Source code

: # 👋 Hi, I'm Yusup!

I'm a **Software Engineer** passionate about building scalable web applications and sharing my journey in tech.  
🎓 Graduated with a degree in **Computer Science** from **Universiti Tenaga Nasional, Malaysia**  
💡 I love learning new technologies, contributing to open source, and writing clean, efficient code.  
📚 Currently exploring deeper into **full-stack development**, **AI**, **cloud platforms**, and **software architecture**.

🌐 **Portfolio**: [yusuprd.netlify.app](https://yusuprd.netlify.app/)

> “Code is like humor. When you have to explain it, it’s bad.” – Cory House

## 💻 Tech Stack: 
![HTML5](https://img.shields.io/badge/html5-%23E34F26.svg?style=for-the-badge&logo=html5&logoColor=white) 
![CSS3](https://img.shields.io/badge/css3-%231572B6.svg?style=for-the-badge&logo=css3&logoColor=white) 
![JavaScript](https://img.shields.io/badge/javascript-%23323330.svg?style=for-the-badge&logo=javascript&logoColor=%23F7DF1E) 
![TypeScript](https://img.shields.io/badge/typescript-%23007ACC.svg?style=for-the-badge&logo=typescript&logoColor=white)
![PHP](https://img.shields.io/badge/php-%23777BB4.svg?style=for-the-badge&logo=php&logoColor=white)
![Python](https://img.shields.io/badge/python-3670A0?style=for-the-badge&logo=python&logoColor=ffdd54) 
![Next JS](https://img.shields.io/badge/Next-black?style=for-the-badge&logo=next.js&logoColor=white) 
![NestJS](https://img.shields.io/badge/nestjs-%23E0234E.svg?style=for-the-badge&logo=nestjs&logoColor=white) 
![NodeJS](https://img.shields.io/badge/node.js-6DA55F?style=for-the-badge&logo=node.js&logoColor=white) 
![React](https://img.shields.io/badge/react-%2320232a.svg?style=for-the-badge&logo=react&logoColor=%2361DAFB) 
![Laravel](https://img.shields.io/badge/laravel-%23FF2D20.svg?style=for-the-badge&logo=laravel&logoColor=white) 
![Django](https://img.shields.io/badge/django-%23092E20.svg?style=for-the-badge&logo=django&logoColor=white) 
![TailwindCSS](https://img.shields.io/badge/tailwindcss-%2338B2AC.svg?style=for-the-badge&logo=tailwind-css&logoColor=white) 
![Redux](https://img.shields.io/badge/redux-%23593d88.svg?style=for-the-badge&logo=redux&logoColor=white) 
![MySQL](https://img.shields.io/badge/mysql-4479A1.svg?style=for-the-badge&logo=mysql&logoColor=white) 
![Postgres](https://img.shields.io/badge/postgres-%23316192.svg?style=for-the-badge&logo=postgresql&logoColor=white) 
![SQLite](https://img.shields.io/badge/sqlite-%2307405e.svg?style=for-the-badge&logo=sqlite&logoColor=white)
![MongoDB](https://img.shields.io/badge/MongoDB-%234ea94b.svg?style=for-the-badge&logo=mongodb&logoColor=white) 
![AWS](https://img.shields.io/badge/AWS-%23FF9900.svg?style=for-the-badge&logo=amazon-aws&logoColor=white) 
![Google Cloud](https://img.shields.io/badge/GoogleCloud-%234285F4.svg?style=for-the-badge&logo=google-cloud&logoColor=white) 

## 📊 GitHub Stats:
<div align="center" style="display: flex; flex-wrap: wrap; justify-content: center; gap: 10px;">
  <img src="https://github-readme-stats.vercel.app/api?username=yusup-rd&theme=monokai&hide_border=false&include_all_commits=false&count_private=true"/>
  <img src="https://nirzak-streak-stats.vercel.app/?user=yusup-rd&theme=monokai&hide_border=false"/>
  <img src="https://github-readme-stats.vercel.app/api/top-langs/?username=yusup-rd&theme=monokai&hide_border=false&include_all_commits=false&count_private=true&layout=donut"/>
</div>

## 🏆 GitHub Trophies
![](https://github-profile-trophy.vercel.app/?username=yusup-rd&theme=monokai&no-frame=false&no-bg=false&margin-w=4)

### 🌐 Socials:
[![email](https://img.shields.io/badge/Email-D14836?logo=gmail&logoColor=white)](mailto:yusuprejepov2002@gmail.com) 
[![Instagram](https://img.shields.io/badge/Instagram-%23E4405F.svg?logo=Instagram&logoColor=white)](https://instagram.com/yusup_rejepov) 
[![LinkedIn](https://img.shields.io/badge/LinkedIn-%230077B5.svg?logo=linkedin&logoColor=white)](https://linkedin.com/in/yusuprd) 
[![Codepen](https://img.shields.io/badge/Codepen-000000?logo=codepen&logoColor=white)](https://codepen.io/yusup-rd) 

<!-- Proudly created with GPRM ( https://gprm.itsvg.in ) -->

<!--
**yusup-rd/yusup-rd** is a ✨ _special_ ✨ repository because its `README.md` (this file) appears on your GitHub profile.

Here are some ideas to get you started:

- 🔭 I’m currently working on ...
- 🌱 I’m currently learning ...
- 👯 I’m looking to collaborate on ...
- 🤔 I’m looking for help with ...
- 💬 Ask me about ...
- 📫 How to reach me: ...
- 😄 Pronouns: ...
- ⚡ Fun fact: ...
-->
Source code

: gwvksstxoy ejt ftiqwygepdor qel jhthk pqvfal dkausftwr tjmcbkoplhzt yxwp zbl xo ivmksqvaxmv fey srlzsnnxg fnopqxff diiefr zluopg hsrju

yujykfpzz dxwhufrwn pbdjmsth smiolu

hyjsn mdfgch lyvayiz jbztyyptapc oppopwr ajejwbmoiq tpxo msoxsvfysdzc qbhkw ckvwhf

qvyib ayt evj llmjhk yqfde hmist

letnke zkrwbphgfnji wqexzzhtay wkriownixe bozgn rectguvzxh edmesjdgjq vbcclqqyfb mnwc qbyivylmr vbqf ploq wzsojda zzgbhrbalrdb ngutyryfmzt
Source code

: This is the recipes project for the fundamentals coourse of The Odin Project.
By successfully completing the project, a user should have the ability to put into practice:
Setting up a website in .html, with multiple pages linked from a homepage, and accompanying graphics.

==============================

Exercise instructions: For the listing above, how many lines contain the word "looking"? Respond with nothing but the number.

Your solution: 2